São Pedro de Moel e Vieira: roteiro pelos destinos costeiros do povo e da burguesia

Conheça este roteiro por São Pedro de Moel e pela Praia da Vieira. (Fotografia de Maria João Gala/GI)
As mais belas casas de veraneio da costa portuguesa continuam lá, em São Pedro. O melhor arroz de marisco é servido a norte, na Vieira. Viagem aos destinos do povo e da burguesia pela costa do concelho da Marinha Grande, com um desvio ao surpreendente Vale Furado.

“Deixo enfim os asfaltos da cidade/e os céus de mágoa, verdes, em estagnância/ e ao ar livre que sabe a mocidade/encho os meus pulmões d’ar e a alma d’infância”. Na varanda da casa-nau, que foi de Afonso Lopes Vieira, os versos de “Passeio ao sol” – que o poeta ali escreveu, como tanta da sua obra – ecoam por toda a parte. Em cima da praia, a casa está este ano envolta numa aura suplementar de melancolia.

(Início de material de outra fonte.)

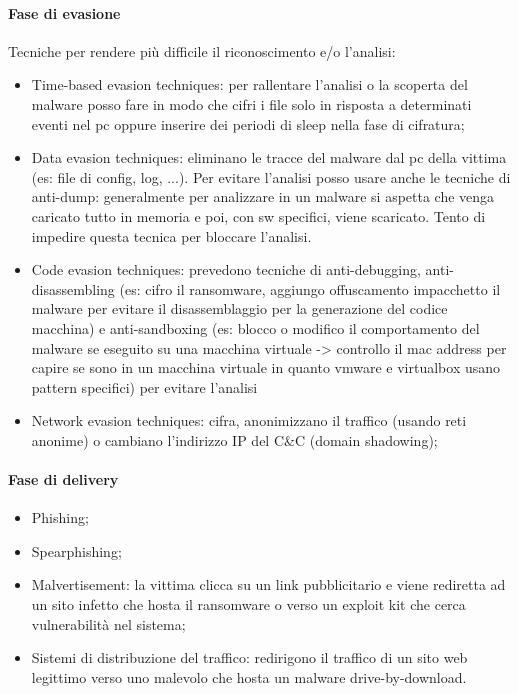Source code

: \paragraph{Fase di evasione}
Tecniche per rendere più difficile il riconoscimento e/o l'analisi:
\begin{itemize}
    \item Time-based evasion techniques: per rallentare l'analisi o la scoperta del malware posso fare in modo che cifri i file solo in risposta a determinati eventi nel pc oppure inserire dei periodi di sleep nella fase di cifratura;
    \item Data evasion techniques: eliminano le tracce del malware dal pc della vittima (es: file di config, log, ...). Per evitare l'analisi posso usare anche le tecniche di anti-dump: generalmente per analizzare in un malware si aspetta che venga caricato tutto in memoria e poi, con sw specifici, viene scaricato. Tento di impedire questa tecnica per bloccare l'analisi.
    \item Code evasion techniques: prevedono tecniche di anti-debugging, anti-disassembling (es: cifro il ransomware, aggiungo offuscamento impacchetto il malware per evitare il disassemblaggio per la generazione del codice macchina) e anti-sandboxing (es: blocco o modifico il comportamento del malware se eseguito su una macchina virtuale -> controllo il mac address per capire se sono in un macchina virtuale in quanto vmware e virtualbox usano pattern specifici) per evitare l'analisi 
    \item Network evasion techniques: cifra, anonimizzano il traffico (usando reti anonime) o cambiano l'indirizzo IP del C\&C (domain shadowing);
\end{itemize}

\paragraph{Fase di delivery}
\begin{itemize}
    \item Phishing;
    \item Spearphishing;
    \item Malvertisement: la vittima clicca su un link pubblicitario e viene rediretta ad un sito infetto che hosta il ransomware o verso un exploit kit che cerca vulnerabilità nel sistema;
    \item Sistemi di distribuzione del traffico: redirigono il traffico di un sito web legittimo verso uno malevolo che hosta un malware drive-by-download.
\end{itemize}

Faltam-lhe os risos das crianças que desde os anos 1940 enchem de vida a colónia balnear, construída num edifício junto à moradia, por vontade expressa do poeta, em testamento. Mas sobra-lhe a energia dos atores Miguel Linares e Carolina Santarino, que neste verão foram Afonso Lopes Vieira e Amélia Rey Colaço, filha de um grande amigo do poeta, e também ela uma das companhias prediletas dele, nas tardes em que falavam de poesia, de teatro, da vida e do mundo, com o mar de São Pedro aos pés. O casal passou o verão em São Pedro, entre o programa cultural da associação Protur, e que levou à CASA-MUSEU AFONSO LOPES VIEIRA visitas encenadas, além de um festival literário e espetáculos de música, poesia, teatro e arquitetura, a maioria no Palco do Vale, junto à praia.

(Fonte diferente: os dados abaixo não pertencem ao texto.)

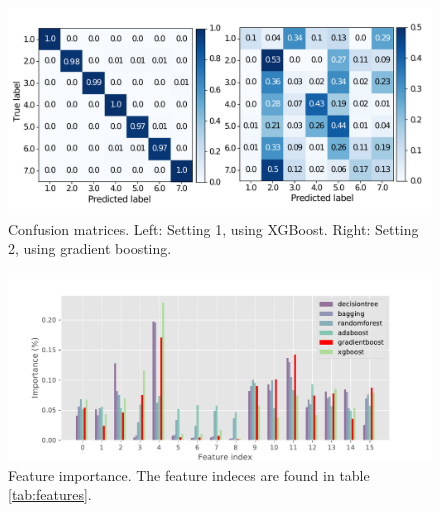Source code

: \begin{figure}
    \centering
    \includegraphics[scale=0.48]{Figures/confusionmatrix_double.pdf}
    \caption{Confusion matrices. Left: Setting 1, using XGBoost. Right: Setting 2, using gradient boosting.}
    \label{fig:confusion_matrix}
\end{figure}

\begin{figure}
    \centering
    \includegraphics[scale=0.7]{Figures/featimp-case1.pdf}
    \caption{Feature importance. The feature indeces are found in table \ref{tab:features}.}
    \label{fig:feature_importance}
\end{figure}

Afonso Lopes Vieira e Catarina Santarino na Casa-Museu Afonso Lopes Vieira. (Fotografia de Maria João Gala/GI)

“A ideia é conseguir que São Pedro de Moel tenha atividades todo o ano. Merece isso”, diz à Evasões o ator, ainda na pele de Afonso. Carolina passou ali a infância e juventude, na casa da família, e por isso cresce-lhe empenho no lugar, na programação que já desenham para o Natal, por exemplo. A associação de promoção cultural está sediada no posto de turismo, junto a um dos espaços mais emblemáticos de São Pedro de Moel: o café Bambi, aninhado entre pinheiros mansos e um mítico parque infantil, onde brincaram muitas crianças que agora ali guardam os netos.

 

Como se fosse uma concha
Para quem chega, é como se São Pedro fosse um tesouro que se vai revelando à medida que percorremos as ruas e descemos à praia: a beleza das casas, na sua maioria preservadas, algumas assinadas por arquitetos de renome, muitas pertença da burguesia que dominava o país no século passado, outras dos empresários deste tempo. Vista de longe, São Pedro de Moel parece uma concha. De perto, uma vila perfeita de veraneio, que conseguiu passar ao lado de qualquer atentado urbanístico tão em voga nos anos 80 e 90.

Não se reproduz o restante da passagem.